When she’d finished talking nobody spoke. Gillian was sitting with her head in her hands, while Ira stared at the far wall. Derry was just looking at her hands, clasped together in her lap.
“Oh my God,” Gillian said after an age. It was all anyone seemed able to say.
Max got up to leave. If anything there was even more that he and Gillian had to talk about, but this wasn’t the time. Some cooling off period would be needed before they picked up the discussion again. “I’m going to get a hotel,” he said. “Call me sometime and we can talk more.”
He was halfway to the door when Laura stood up, marched over to him and slapped him hard enough to send him staggering backward.
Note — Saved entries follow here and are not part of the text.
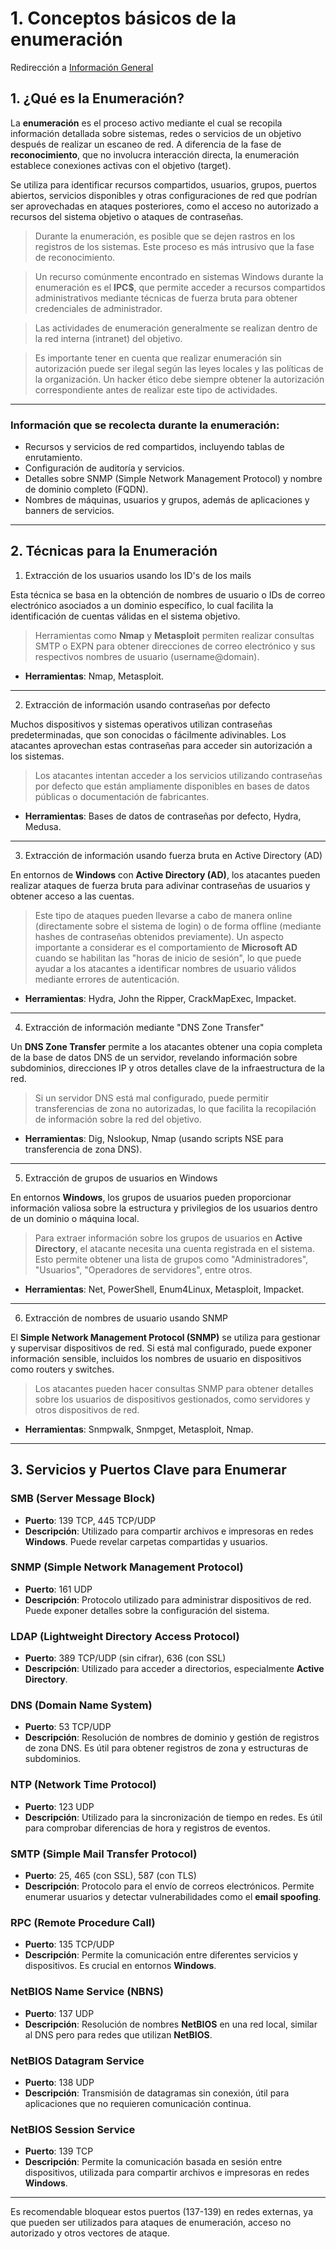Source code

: # 1. Conceptos básicos de la enumeración

Redirección a [Información General](https://github.com/ThePenguin304/CEHv12-Notas/blob/main/Modulos/Modulo%204/%230%20Info%20general.md)

## 1. ¿Qué es la Enumeración?

La **enumeración** es el proceso activo mediante el cual se recopila información detallada sobre sistemas, redes o servicios de un objetivo después de realizar un escaneo de red. A diferencia de la fase de **reconocimiento**, que no involucra interacción directa, la enumeración establece conexiones activas con el objetivo (target).

Se utiliza para identificar recursos compartidos, usuarios, grupos, puertos abiertos, servicios disponibles y otras configuraciones de red que podrían ser aprovechadas en ataques posteriores, como el acceso no autorizado a recursos del sistema objetivo o ataques de contraseñas.

> Durante la enumeración, es posible que se dejen rastros en los registros de los sistemas. Este proceso es más intrusivo que la fase de reconocimiento.

> Un recurso comúnmente encontrado en sistemas Windows durante la enumeración es el **IPC$**, que permite acceder a recursos compartidos administrativos mediante técnicas de fuerza bruta para obtener credenciales de administrador.

> Las actividades de enumeración generalmente se realizan dentro de la red interna (intranet) del objetivo.

> Es importante tener en cuenta que realizar enumeración sin autorización puede ser ilegal según las leyes locales y las políticas de la organización. Un hacker ético debe siempre obtener la autorización correspondiente antes de realizar este tipo de actividades.

---

### Información que se recolecta durante la enumeración:
- Recursos y servicios de red compartidos, incluyendo tablas de enrutamiento.
- Configuración de auditoría y servicios.
- Detalles sobre SNMP (Simple Network Management Protocol) y nombre de dominio completo (FQDN).
- Nombres de máquinas, usuarios y grupos, además de aplicaciones y banners de servicios.

---

## 2. Técnicas para la Enumeración

1. Extracción de los usuarios usando los ID's de los mails

Esta técnica se basa en la obtención de nombres de usuario o IDs de correo electrónico asociados a un dominio específico, lo cual facilita la identificación de cuentas válidas en el sistema objetivo.

> Herramientas como **Nmap** y **Metasploit** permiten realizar consultas SMTP o EXPN para obtener direcciones de correo electrónico y sus respectivos nombres de usuario (username@domain).

- **Herramientas**: Nmap, Metasploit.

---

2. Extracción de información usando contraseñas por defecto

Muchos dispositivos y sistemas operativos utilizan contraseñas predeterminadas, que son conocidas o fácilmente adivinables. Los atacantes aprovechan estas contraseñas para acceder sin autorización a los sistemas.

> Los atacantes intentan acceder a los servicios utilizando contraseñas por defecto que están ampliamente disponibles en bases de datos públicas o documentación de fabricantes.

- **Herramientas**: Bases de datos de contraseñas por defecto, Hydra, Medusa.

---

3. Extracción de información usando fuerza bruta en Active Directory (AD)

En entornos de **Windows** con **Active Directory (AD)**, los atacantes pueden realizar ataques de fuerza bruta para adivinar contraseñas de usuarios y obtener acceso a las cuentas.

> Este tipo de ataques pueden llevarse a cabo de manera online (directamente sobre el sistema de login) o de forma offline (mediante hashes de contraseñas obtenidos previamente). Un aspecto importante a considerar es el comportamiento de **Microsoft AD** cuando se habilitan las "horas de inicio de sesión", lo que puede ayudar a los atacantes a identificar nombres de usuario válidos mediante errores de autenticación.

- **Herramientas**: Hydra, John the Ripper, CrackMapExec, Impacket.

---

4. Extracción de información mediante "DNS Zone Transfer"

Un **DNS Zone Transfer** permite a los atacantes obtener una copia completa de la base de datos DNS de un servidor, revelando información sobre subdominios, direcciones IP y otros detalles clave de la infraestructura de la red.

> Si un servidor DNS está mal configurado, puede permitir transferencias de zona no autorizadas, lo que facilita la recopilación de información sobre la red del objetivo.

- **Herramientas**: Dig, Nslookup, Nmap (usando scripts NSE para transferencia de zona DNS).

---

5. Extracción de grupos de usuarios en Windows

En entornos **Windows**, los grupos de usuarios pueden proporcionar información valiosa sobre la estructura y privilegios de los usuarios dentro de un dominio o máquina local.

> Para extraer información sobre los grupos de usuarios en **Active Directory**, el atacante necesita una cuenta registrada en el sistema. Esto permite obtener una lista de grupos como "Administradores", "Usuarios", "Operadores de servidores", entre otros.

- **Herramientas**: Net, PowerShell, Enum4Linux, Metasploit, Impacket.

---

6. Extracción de nombres de usuario usando SNMP

El **Simple Network Management Protocol (SNMP)** se utiliza para gestionar y supervisar dispositivos de red. Si está mal configurado, puede exponer información sensible, incluidos los nombres de usuario en dispositivos como routers y switches.

> Los atacantes pueden hacer consultas SNMP para obtener detalles sobre los usuarios de dispositivos gestionados, como servidores y otros dispositivos de red.

- **Herramientas**: Snmpwalk, Snmpget, Metasploit, Nmap.

---

## 3. Servicios y Puertos Clave para Enumerar

### SMB (Server Message Block)
- **Puerto**: 139 TCP, 445 TCP/UDP
- **Descripción**: Utilizado para compartir archivos e impresoras en redes **Windows**. Puede revelar carpetas compartidas y usuarios.

### SNMP (Simple Network Management Protocol)
- **Puerto**: 161 UDP
- **Descripción**: Protocolo utilizado para administrar dispositivos de red. Puede exponer detalles sobre la configuración del sistema.

### LDAP (Lightweight Directory Access Protocol)
- **Puerto**: 389 TCP/UDP (sin cifrar), 636 (con SSL)
- **Descripción**: Utilizado para acceder a directorios, especialmente **Active Directory**.

### DNS (Domain Name System)
- **Puerto**: 53 TCP/UDP
- **Descripción**: Resolución de nombres de dominio y gestión de registros de zona DNS. Es útil para obtener registros de zona y estructuras de subdominios.

### NTP (Network Time Protocol)
- **Puerto**: 123 UDP
- **Descripción**: Utilizado para la sincronización de tiempo en redes. Es útil para comprobar diferencias de hora y registros de eventos.

### SMTP (Simple Mail Transfer Protocol)
- **Puerto**: 25, 465 (con SSL), 587 (con TLS)
- **Descripción**: Protocolo para el envío de correos electrónicos. Permite enumerar usuarios y detectar vulnerabilidades como el **email spoofing**.

### RPC (Remote Procedure Call)
- **Puerto**: 135 TCP/UDP
- **Descripción**: Permite la comunicación entre diferentes servicios y dispositivos. Es crucial en entornos **Windows**.

### NetBIOS Name Service (NBNS)
- **Puerto**: 137 UDP
- **Descripción**: Resolución de nombres **NetBIOS** en una red local, similar al DNS pero para redes que utilizan **NetBIOS**.

### NetBIOS Datagram Service
- **Puerto**: 138 UDP
- **Descripción**: Transmisión de datagramas sin conexión, útil para aplicaciones que no requieren comunicación continua.

### NetBIOS Session Service
- **Puerto**: 139 TCP
- **Descripción**: Permite la comunicación basada en sesión entre dispositivos, utilizada para compartir archivos e impresoras en redes **Windows**.

---

Es recomendable bloquear estos puertos (137-139) en redes externas, ya que pueden ser utilizados para ataques de enumeración, acceso no autorizado y otros vectores de ataque.
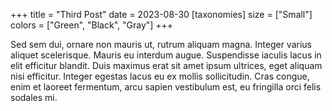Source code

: +++
title = "Third Post"
date = 2023-08-30
[taxonomies]
size = ["Small"]
colors = ["Green", "Black", "Gray"]
+++

Sed sem dui, ornare non mauris ut, rutrum aliquam magna. Integer varius aliquet scelerisque. Mauris eu interdum augue. Suspendisse iaculis lacus in elit efficitur blandit. Duis maximus erat sit amet ipsum ultrices, eget aliquam nisi efficitur. Integer egestas lacus eu ex mollis sollicitudin. Cras congue, enim et laoreet fermentum, arcu sapien vestibulum est, eu fringilla orci felis sodales mi.
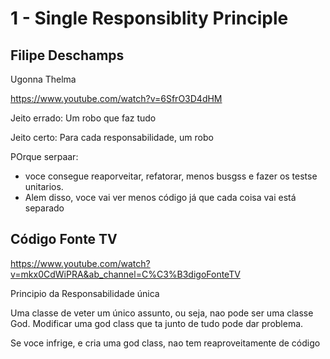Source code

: # 1 - Single Responsiblity Principle

## Filipe Deschamps

Ugonna Thelma

https://www.youtube.com/watch?v=6SfrO3D4dHM

Jeito errado: Um robo que faz  tudo

Jeito certo: Para cada responsabilidade, um robo

POrque serpaar: 
+ voce consegue reaporveitar, refatorar, menos busgss e fazer os testse unitarios.
+ Alem disso, voce vai ver menos código já que cada coisa vai está separado

## Código Fonte TV
 
https://www.youtube.com/watch?v=mkx0CdWiPRA&ab_channel=C%C3%B3digoFonteTV

Principio da Responsabilidade única

Uma classe de veter um único assunto, ou seja, nao pode ser uma classe God. Modificar uma god class que ta junto de tudo pode dar problema.

Se voce infrige, e cria uma god class, nao tem reaproveitamente de código
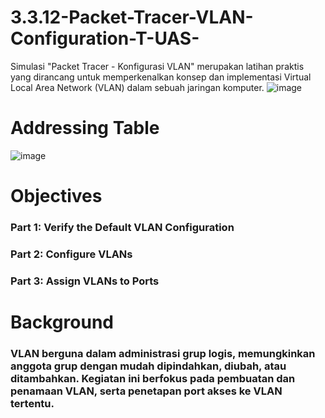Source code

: # 3.3.12-Packet-Tracer-VLAN-Configuration-T-UAS-
Simulasi "Packet Tracer - Konfigurasi VLAN" merupakan latihan praktis yang dirancang untuk memperkenalkan konsep dan implementasi Virtual Local Area Network (VLAN) dalam sebuah jaringan komputer.
![image](https://github.com/firmansultoni/3.3.12-Packet-Tracer-VLAN-Configuration-T-UAS-/assets/113542409/1f82c371-4120-4ee6-b2f5-c8f319a0f99a)
# 
# Addressing Table
![image](https://github.com/firmansultoni/3.3.12-Packet-Tracer-VLAN-Configuration-T-UAS-/assets/113542409/e1706f7a-164b-42fb-a10d-daff7672f74b)
## 
# Objectives
### Part 1: Verify the Default VLAN Configuration
### Part 2: Configure VLANs
### Part 3: Assign VLANs to Ports
# Background
### VLAN berguna dalam administrasi grup logis, memungkinkan anggota grup dengan mudah dipindahkan, diubah, atau ditambahkan. Kegiatan ini berfokus pada pembuatan dan penamaan VLAN, serta penetapan port akses ke VLAN tertentu.
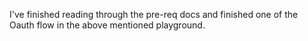 I've finished reading through the pre-req docs and finished one of the Oauth flow in the above mentioned playground.


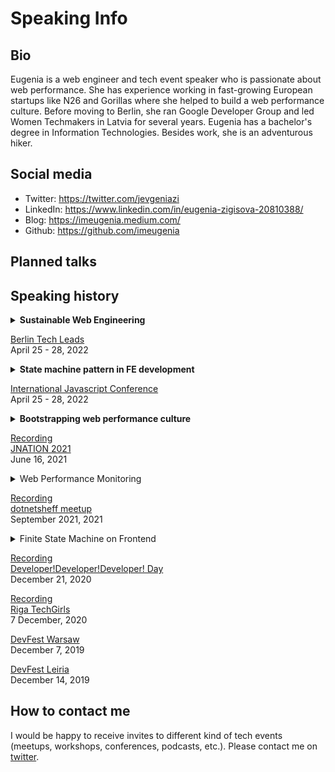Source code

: 
# Speaking Info

## Bio
Eugenia is a web engineer and tech event speaker who is passionate about web performance. She has experience working in fast-growing European startups like N26 and Gorillas where she helped to build a web performance culture. Before moving to Berlin, she ran Google Developer Group and led Women Techmakers in Latvia for several years. Eugenia has a bachelor's degree in Information Technologies. Besides work, she is an adventurous hiker. 

## Social media
- Twitter: https://twitter.com/jevgeniazi
- LinkedIn: https://www.linkedin.com/in/eugenia-zigisova-20810388/
- Blog: https://imeugenia.medium.com/
- Github: https://github.com/imeugenia

## Planned talks



## Speaking history

<details>
  <summary><b>Sustainable Web Engineering</b></summary>
  What do digital technologies and civil aviation have in common? They emit approximately the same amount of greenhouse gas. An enormous amount of energy is needed to develop, host, and access digital products. As a tech startup, your goal is to grow and rapidly expand the number of users. However, the more users you have the bigger is your impact on ecology.

Digital technologies are a broad industry. In this session, we will focus on one of the most popular digital platforms—the web. We will discuss how web apps impact global ecology and what we as web developers and tech leads can do to lower it and make our startups more sustainable.
</details>

[Berlin Tech Leads](https://www.meetup.com/berlin-tech-leads/events/) </br>
April 25 - 28, 2022

<details>
  <summary><b>State machine pattern in FE development</b></summary>
  State management is a hard problem in applications not only on a global but also on the component level. It happens that components are over-stacked with boolean variables like `isLoading` , `isError`, and so on. That makes logic convoluted and easy to cause a bug.

This talk is for frontend developers who want to try shifting their state management paradigm. You will learn about a finite state machine pattern, how to draw and program a state chart using vanilla JavaScript.

By the end of the talk, you will understand how to implement the UI component state in a more clean and bug-free way.
</details>

[International Javascript Conference](https://javascript-conference.com/javascript-practices-tools/state-machine-pattern-in-fe-development/) </br>
April 25 - 28, 2022


<details>
  <summary><b>Bootstrapping web performance culture</b></summary>
Bootstrapping a web performance culture is a long process that requires patience. I would like to share my personal journey of bringing web performance into the development process and raising awareness about it. I hope that sharing my struggles, learnings, and small successes will give you inspiration on how to pave the way to a healthy web performance culture in your organization. We will cover monitoring, automated testing, and some ideas on how to encourage engineers and communicate with product management.
</details>

[Recording](https://www.youtube.com/watch?v=UOew8cENqGQ&t=1138s "Bootstrapping web performance culture by Eugenia Zigisova") <br>
[JNATION 2021](https://2021.jnation.pt/) <br>
June 16, 2021


<details>
  <summary>
    Web Performance Monitoring
  </summary>
  Web performance monitoring is a good first step in bootstrapping the web performance culture in your organization. However, there are so many monitoring metrics like Time to First Byte, First Contentful Paint, First Input Delay, etc. It is easy to get overwhelmed! During the talk we will speak about: - Why monitoring is important? - Which monitoring metrics to choose? - How to measure, visualize, and analyze the data?
</details>

[Recording](https://www.youtube.com/watch?v=6F2-OrMHYfY) <br>
[dotnetsheff meetup](https://www.meetup.com/dotnetsheff/?_cookie-check=siHl-XWMFR6tIKLP) </br>
September 2021, 2021

<details>
  <summary>
    Finite State Machine on Frontend
  </summary>
 The finite state machine (FSM) is a 60-year-old Automata Theory concept that is widely used in electrical engineering, mathematics and… frontend development. Isn’t it surprising? When I attended Computer Science courses I thought I would never use such a concept as a web developer. Only a few years later, when I got a chance to work on a complex project with various user flows, I realized that using the FSM brings a big gain in building a predictable and scalable user interface.  
  
When preparing this talk I asked myself:  
- How might one benefit from implementing an FSM when building a user interface?  
- How to plan and implement an FSM?  
- How to test an FSM?  
  
In short, this talk will walk you through all the important aspects of using an FSM in your frontend project.
</details>

[Recording](https://www.youtube.com/watch?v=gMvcOCMJbeQ&t=451s) <br>
[Developer!Developer!Developer! Day](https://developerdeveloperdeveloper.com/) <br>
December 21, 2020

[Recording](https://www.youtube.com/watch?v=QJjWNy5osBg) <br>
[Riga TechGirls](http://rigatechgirls.com/) <br>
7 December, 2020

[DevFest Warsaw](https://warrad.devfest.pl/) <br>
December 7, 2019

[DevFest Leiria](https://devfest.gdgleiria.xyz/) <br>
December 14, 2019

## How to contact me

I would be happy to receive invites to different kind of tech events (meetups, workshops, conferences, podcasts, etc.). 
Please contact me on [twitter](https://twitter.com/jevgeniazi).
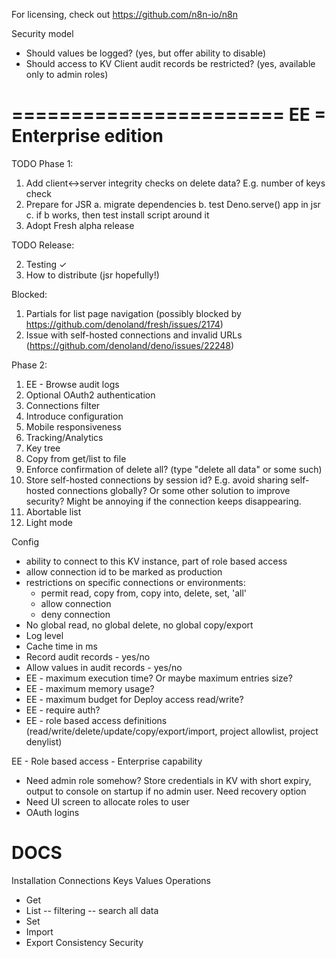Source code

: For licensing, check out https://github.com/n8n-io/n8n

Security model

- Should values be logged? (yes, but offer ability to disable)
- Should access to KV Client audit records be restricted? (yes, available only to admin roles)

# ======================= EE = Enterprise edition

TODO Phase 1:

1. Add client<->server integrity checks on delete data? E.g. number of keys check
2. Prepare for JSR a. migrate dependencies b. test Deno.serve() app in jsr c. if b works, then test
   install script around it
3. Adopt Fresh alpha release

TODO Release:

2. Testing ✓
3. How to distribute (jsr hopefully!)

Blocked:

1. Partials for list page navigation (possibly blocked by
   https://github.com/denoland/fresh/issues/2174)
2. Issue with self-hosted connections and invalid URLs
   (https://github.com/denoland/deno/issues/22248)

Phase 2:

1. EE - Browse audit logs
2. Optional OAuth2 authentication
3. Connections filter
4. Introduce configuration
5. Mobile responsiveness
6. Tracking/Analytics
7. Key tree
8. Copy from get/list to file
9. Enforce confirmation of delete all? (type "delete all data" or some such)
10. Store self-hosted connections by session id? E.g. avoid sharing self-hosted connections
    globally? Or some other solution to improve security? Might be annoying if the connection keeps
    disappearing.
11. Abortable list
12. Light mode

Config

- ability to connect to this KV instance, part of role based access
- allow connection id to be marked as production
- restrictions on specific connections or environments:
  - permit read, copy from, copy into, delete, set, 'all'
  - allow connection
  - deny connection
- No global read, no global delete, no global copy/export
- Log level
- Cache time in ms
- Record audit records - yes/no
- Allow values in audit records - yes/no
- EE - maximum execution time? Or maybe maximum entries size?
- EE - maximum memory usage?
- EE - maximum budget for Deploy access read/write?
- EE - require auth?
- EE - role based access definitions (read/write/delete/update/copy/export/import, project
  allowlist, project denylist)

EE - Role based access - Enterprise capability

- Need admin role somehow? Store credentials in KV with short expiry, output to console on startup
  if no admin user. Need recovery option
- Need UI screen to allocate roles to user
- OAuth logins

# DOCS

Installation Connections Keys Values Operations

- Get
- List -- filtering -- search all data
- Set
- Import
- Export Consistency Security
Then she ran up the stairs, sobbing copiously. Max watched her go then left, red heat spreading over one whole side of his face.
* * *
Gillian called him the next day, saying little but arranging to meet that afternoon. He couldn’t read much from her tone, but the fact she’d called at all was significant.
He went down ten minutes early and found a quiet spot in the hotel bar. At first he wondered why the print on the far wall looked familiar, until he realised it was one of hers: a single golden butterfly, sunning itself on a tree branch, with the Sacramento woodlands behind it. The detail was exquisite, right down to the hairs on its body and the delicate veins running through its wings. He remembered the day she’d made that sale, her biggest yet, to a firm that supplied hotel chains around the country; there were a few by her, he saw as he looked round the bar, but for some reason the butterfly picture was holding his gaze more than the others.
Her almost photographic eye for detail never failed to amaze him, he thought. A couple of centuries earlier she could have been among the best of the botanical artists, recording the wildlife around her far better than any camera of the day. Even these days she attracted enough interest to make a living out of it. He tried to remember the butterfly’s species classification as he looked at it, Nymphalidae something or other. He was sure it
would come to him.
She turned up on time, her expression neutral as she approached and sat down.
“Max, there are some things I need to say.”
“Sure, that’s all I’ve ever wanted, to talk.”
“Now what you did was still wrong, you need to admit that, but if I’d ever had any idea it was someone in the family —” She shook her head as if she couldn’t find the words.
“So was it definitely Roy?”
“He’s denying it, but even his own lawyer is telling him to plead guilty, to try to get the sentence down.”
“And what about your parents? And Laura?”
“Laura’s taking it badly. She’s hardly talking. Dad’s been onto Roy’s C.O.F friends, to see if they knew anything about it. He can’t believe it though, Mum can’t either.”
“The Children of the Faith”:
Roy had worn his badge for a reason when he’d met Max that time. Was it really so hard to believe that wasn’t the only message he’d decided to send?